Republican Sue Lowden would defeat incumbent Democratic Sen. Harry Reid by 6 percentage points in a head-to-head matchup, according to a poll of likely Nevada voters.
Unfortunately for Reid-bashers, Lowden isn’t running — at least not yet.
On Monday, Lowden supporters, including political strategist Robert Uithoven, disclosed the results of a poll commissioned as part of an effort to persuade the Nevada Republican Party chairwoman to run, especially if Rep. Dean Heller, R-Nev., decides not to challenge Reid.
The poll by Denver-based Vitale & Associates was conducted July 29-30 and showed that 48 percent of respondents favored Lowden to 42 percent for Reid. Ten percent were undecided. The margin of error was plus or minus 4.4 percentage points.
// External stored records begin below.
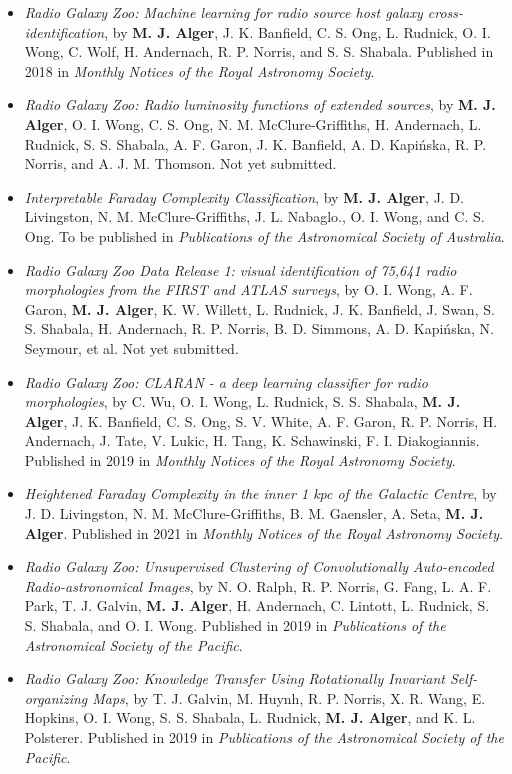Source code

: \begin{itemize}
    \item \emph{Radio Galaxy Zoo: Machine learning for radio source host galaxy cross-identification}, by \textbf{M. J. Alger}, J. K. Banfield, C. S. Ong, L. Rudnick, O. I. Wong, C. Wolf, H. Andernach, R. P. Norris, and S. S. Shabala. Published in 2018 in \emph{Monthly Notices of the Royal Astronomy Society}.
    \item \emph{Radio Galaxy Zoo: Radio luminosity functions of extended sources}, by \textbf{M. J. Alger}, O. I. Wong, C. S. Ong, N. M. McClure-Griffiths, H. Andernach, L. Rudnick, S. S. Shabala, A. F. Garon, J. K. Banfield, A. D. Kapi\'nska, R. P. Norris, and A. J. M. Thomson. Not yet submitted.
    \item \emph{Interpretable Faraday Complexity Classification}, by \textbf{M. J. Alger}, J. D. Livingston, N. M. McClure-Griffiths, J. L. Nabaglo., O. I. Wong, and C. S. Ong. To be published in \emph{Publications of the Astronomical Society of Australia}.
    \item \emph{Radio Galaxy Zoo Data Release 1: visual identification of 75,641 radio morphologies from the FIRST and ATLAS surveys}, by O. I. Wong, A. F. Garon, \textbf{M. J. Alger}, K. W. Willett, L. Rudnick, J. K. Banfield, J. Swan, S. S. Shabala, H. Andernach, R. P. Norris, B. D. Simmons, A. D. Kapi\'nska, N. Seymour, et al. Not yet submitted.
    \item \emph{Radio Galaxy Zoo: CLARAN - a deep learning classifier for radio morphologies}, by C. Wu, O. I. Wong, L. Rudnick, S. S. Shabala, \textbf{M. J. Alger}, J. K. Banfield, C. S. Ong, S. V. White, A. F. Garon, R. P. Norris, H. Andernach, J. Tate, V. Lukic, H. Tang, K. Schawinski, F. I. Diakogiannis. Published in 2019 in \emph{Monthly Notices of the Royal Astronomy Society}.
    \item \emph{Heightened Faraday Complexity in the inner 1 kpc of the Galactic Centre}, by J. D. Livingston, N. M. McClure-Griffiths, B. M. Gaensler, A. Seta, \textbf{M. J. Alger}. Published in 2021 in \emph{Monthly Notices of the Royal Astronomy Society}.
    \item \emph{Radio Galaxy Zoo: Unsupervised Clustering of Convolutionally Auto-encoded Radio-astronomical Images}, by N. O. Ralph, R. P. Norris, G. Fang, L. A. F. Park, T. J. Galvin, \textbf{M. J. Alger}, H. Andernach, C. Lintott, L. Rudnick, S. S. Shabala, and O. I. Wong. Published in 2019 in \emph{Publications of the Astronomical Society of the Pacific}.
    \item \emph{Radio Galaxy Zoo: Knowledge Transfer Using Rotationally Invariant Self-organizing Maps}, by T. J. Galvin, M. Huynh, R. P. Norris, X. R. Wang, E. Hopkins, O. I. Wong, S. S. Shabala, L. Rudnick, \textbf{M. J. Alger}, and K. L. Polsterer. Published in 2019 in \emph{Publications of the Astronomical Society of the Pacific}.
\end{itemize}
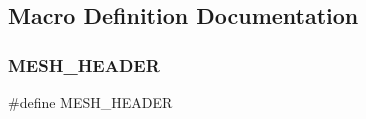\subsection{Macro Definition Documentation}
\mbox{\label{_mesh_8hpp_a02fdf56400d81dadec87ff681fcbee20}} 
\subsubsection{MESH\_HEADER}
{\footnotesize\ttfamily \#define M\+E\+S\+H\+\_\+\+H\+E\+A\+D\+ER}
Of the 510 poll respondents, 44 percent identified themselves as Democrats, 38 percent as Republicans, 15 percent as independent or non-partisan, and 3 percent declined to state an affiliation.
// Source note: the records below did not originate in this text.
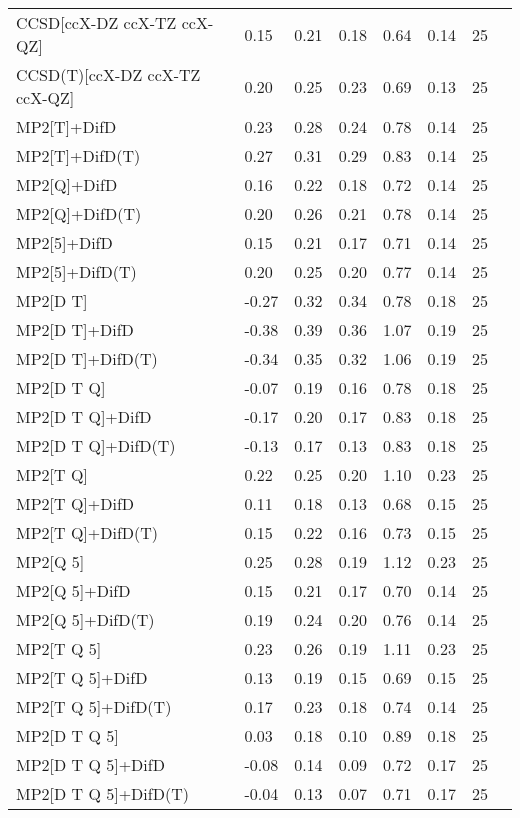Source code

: \begin{table}
\begin{tabular}{l l l l l l l l }
    CCSD[ccX-DZ ccX-TZ ccX-QZ] & 0.15 & 0.21 & 0.18 & 0.64 & 0.14 & 25 \\ 
    CCSD(T)[ccX-DZ ccX-TZ ccX-QZ] & 0.20 & 0.25 & 0.23 & 0.69 & 0.13 & 25 \\ 
    MP2[T]+DifD & 0.23 & 0.28 & 0.24 & 0.78 & 0.14 & 25 \\ 
    MP2[T]+DifD(T) & 0.27 & 0.31 & 0.29 & 0.83 & 0.14 & 25 \\ 
    MP2[Q]+DifD & 0.16 & 0.22 & 0.18 & 0.72 & 0.14 & 25 \\ 
    MP2[Q]+DifD(T) & 0.20 & 0.26 & 0.21 & 0.78 & 0.14 & 25 \\ 
    MP2[5]+DifD & 0.15 & 0.21 & 0.17 & 0.71 & 0.14 & 25 \\ 
    MP2[5]+DifD(T) & 0.20 & 0.25 & 0.20 & 0.77 & 0.14 & 25 \\ 
    MP2[D T] & -0.27 & 0.32 & 0.34 & 0.78 & 0.18 & 25 \\ 
    MP2[D T]+DifD & -0.38 & 0.39 & 0.36 & 1.07 & 0.19 & 25 \\ 
    MP2[D T]+DifD(T) & -0.34 & 0.35 & 0.32 & 1.06 & 0.19 & 25 \\ 
    MP2[D T Q] & -0.07 & 0.19 & 0.16 & 0.78 & 0.18 & 25 \\ 
    MP2[D T Q]+DifD & -0.17 & 0.20 & 0.17 & 0.83 & 0.18 & 25 \\ 
    MP2[D T Q]+DifD(T) & -0.13 & 0.17 & 0.13 & 0.83 & 0.18 & 25 \\ 
    MP2[T Q] & 0.22 & 0.25 & 0.20 & 1.10 & 0.23 & 25 \\ 
    MP2[T Q]+DifD & 0.11 & 0.18 & 0.13 & 0.68 & 0.15 & 25 \\ 
    MP2[T Q]+DifD(T) & 0.15 & 0.22 & 0.16 & 0.73 & 0.15 & 25 \\ 
    MP2[Q 5] & 0.25 & 0.28 & 0.19 & 1.12 & 0.23 & 25 \\ 
    MP2[Q 5]+DifD & 0.15 & 0.21 & 0.17 & 0.70 & 0.14 & 25 \\ 
    MP2[Q 5]+DifD(T) & 0.19 & 0.24 & 0.20 & 0.76 & 0.14 & 25 \\ 
    MP2[T Q 5] & 0.23 & 0.26 & 0.19 & 1.11 & 0.23 & 25 \\ 
    MP2[T Q 5]+DifD & 0.13 & 0.19 & 0.15 & 0.69 & 0.15 & 25 \\ 
    MP2[T Q 5]+DifD(T) & 0.17 & 0.23 & 0.18 & 0.74 & 0.14 & 25 \\ 
    MP2[D T Q 5] & 0.03 & 0.18 & 0.10 & 0.89 & 0.18 & 25 \\ 
    MP2[D T Q 5]+DifD & -0.08 & 0.14 & 0.09 & 0.72 & 0.17 & 25 \\ 
    MP2[D T Q 5]+DifD(T) & -0.04 & 0.13 & 0.07 & 0.71 & 0.17 & 25 \\ 
    \bottomrule
  \end{tabular}
\end{table}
The findings reaffirm the notion that Reid is in trouble in his home state, despite expectations that he will raise as much as $25 million to maintain his grip on the seat, said those behind the poll.
“Sue would have plenty of money to win this race,” Uithoven said. “She doesn’t have $25 million, but she wouldn’t need it.”
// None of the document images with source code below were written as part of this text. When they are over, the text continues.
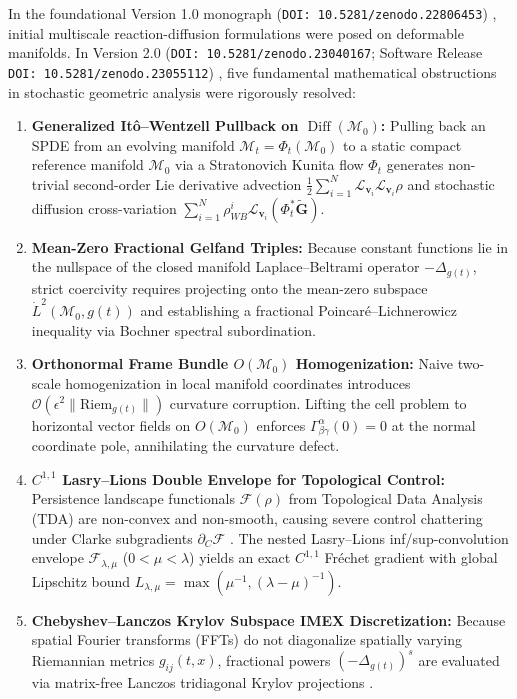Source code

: \documentclass[11pt,a4paper,reqno]{article}
\theoremstyle{definition}
\theoremstyle{remark}
\begin{document}
In the foundational Version 1.0 monograph (\texttt{DOI: 10.5281/zenodo.22806453}) \cite{ghulame2026spde_v1}, initial multiscale reaction-diffusion formulations were posed on deformable manifolds. In Version 2.0 (\texttt{DOI: 10.5281/zenodo.23040167}; Software Release \texttt{DOI: 10.5281/zenodo.23055112}) \cite{ananda2026stochastic_fluid_v2, ananda2026stochastic_fluid_v2_software}, five fundamental mathematical obstructions in stochastic geometric analysis were rigorously resolved:
\begin{enumerate}
  \item \textbf{Generalized It\^o--Wentzell Pullback on $\operatorname{Diff}(\mathcal{M}_0)$:} Pulling back an SPDE from an evolving manifold $\mathcal{M}_t = \Phi_t(\mathcal{M}_0)$ to a static compact reference manifold $\mathcal{M}_0$ via a Stratonovich Kunita flow $\Phi_t$ generates non-trivial second-order Lie derivative advection $\frac{1}{2}\sum_{i=1}^N \mathcal{L}_{\mathbf{v}_i}\mathcal{L}_{\mathbf{v}_i}\rho$ and stochastic diffusion cross-variation $\sum_{i=1}^N \rho_{WB}^i \mathcal{L}_{\mathbf{v}_i}(\Phi_t^*\tilde{\mathbf{G}})$.
  \item \textbf{Mean-Zero Fractional Gelfand Triples:} Because constant functions lie in the nullspace of the closed manifold Laplace--Beltrami operator $-\Delta_{g(t)}$, strict coercivity requires projecting onto the mean-zero subspace $\dot{L}^2(\mathcal{M}_0, g(t))$ and establishing a fractional Poincar\'e--Lichnerowicz inequality via Bochner spectral subordination.
  \item \textbf{Orthonormal Frame Bundle $O(\mathcal{M}_0)$ Homogenization:} Naive two-scale homogenization in local manifold coordinates introduces $\mathcal{O}(\epsilon^2 \|\mathrm{Riem}_{g(t)}\|)$ curvature corruption. Lifting the cell problem to horizontal vector fields on $O(\mathcal{M}_0)$ enforces $\Gamma_{\beta\gamma}^\alpha(0) = 0$ at the normal coordinate pole, annihilating the curvature defect.
  \item \textbf{$C^{1,1}$ Lasry--Lions Double Envelope for Topological Control:} Persistence landscape functionals $\mathcal{F}(\rho)$ from Topological Data Analysis (TDA) \cite{bubenik2015statistical, cohen2007stability} are non-convex and non-smooth, causing severe control chattering under Clarke subgradients $\partial_C\mathcal{F}$ \cite{clarke1990optimization}. The nested Lasry--Lions inf/sup-convolution envelope $\mathcal{F}_{\lambda,\mu}$ ($0 < \mu < \lambda$) \cite{lasry1986remarks, attouch1993approximation} yields an exact $C^{1,1}$ Fr\'echet gradient with global Lipschitz bound $L_{\lambda,\mu} = \max(\mu^{-1}, (\lambda-\mu)^{-1})$.
  \item \textbf{Chebyshev--Lanczos Krylov Subspace IMEX Discretization:} Because spatial Fourier transforms (FFTs) do not diagonalize spatially varying Riemannian metrics $g_{ij}(t,x)$, fractional powers $(-\Delta_{g(t)})^s$ are evaluated via matrix-free Lanczos tridiagonal Krylov projections \cite{saad1992analysis, higham2008functions}.
\end{enumerate}
\end{document}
Pollster Todd Vitale said the most telling numbers might be the ones related to Reid.
In three Reid-related categories — image, approval and whether they would vote to re-elect — respondents gave the senator a thumbs down. Just 39 percent viewed Reid favorably, and 34 percent said they would vote to re-elect him.
“All of those are very, very telling pieces of information,” said Vitale, who has been a pollster for 15 years. “I’ve never seen an incumbent with numbers this bad who hadn’t had some scandal.”
Uithoven said the fact Reid would need to raise $25 million to hold the seat in a state where he is a familiar presence is evidence of political vulnerability, not strength.
He also said Reid’s position of majority leader makes it easier for opponents to paint him as a career politician who is out of touch with Nevadans.
That’s not how Brandon Hall, Reid’s campaign manager, sees it. Hall said that as recently as this week, with the National Clean Energy Summit 2.0 in Las Vegas, Reid is demonstrating how he uses his position in Washington to benefit Nevada residents. The summit focused on the potential for energy upgrades to improve the economy.
“It highlights the potential Nevada has to be a leading producer of clean energy and create thousands of jobs right here in Nevada,” Hall said of the event, which featured former President Bill Clinton, former Vice President Al Gore and current Energy Secretary Steven Chu.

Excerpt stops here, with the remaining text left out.